**INFORMATION:**
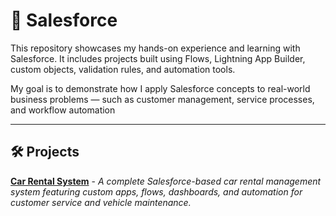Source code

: # 🧠 Salesforce

This repository showcases my hands-on experience and learning with Salesforce. It includes projects built using Flows, Lightning App Builder, custom objects, validation rules, and automation tools.

My goal is to demonstrate how I apply Salesforce concepts to real-world business problems — such as customer management, service processes, and workflow automation

---
<h2> 🛠️ Projects</h2>

[**Car Rental System**](https://github.com/Deleon-Anthony/carrentalsystem) - *A complete Salesforce-based car rental management system featuring custom apps, flows, dashboards, and automation for customer service and vehicle maintenance.*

**HOW TO COMPLETE THIS TASK:** Copy out each line from the preceding entries that mentions the word "service".

**THE COMPLETED TASK:**
My goal is to demonstrate how I apply Salesforce concepts to real-world business problems — such as customer management, service processes, and workflow automation
[**Car Rental System**](https://github.com/Deleon-Anthony/carrentalsystem) - *A complete Salesforce-based car rental management system featuring custom apps, flows, dashboards, and automation for customer service and vehicle maintenance.*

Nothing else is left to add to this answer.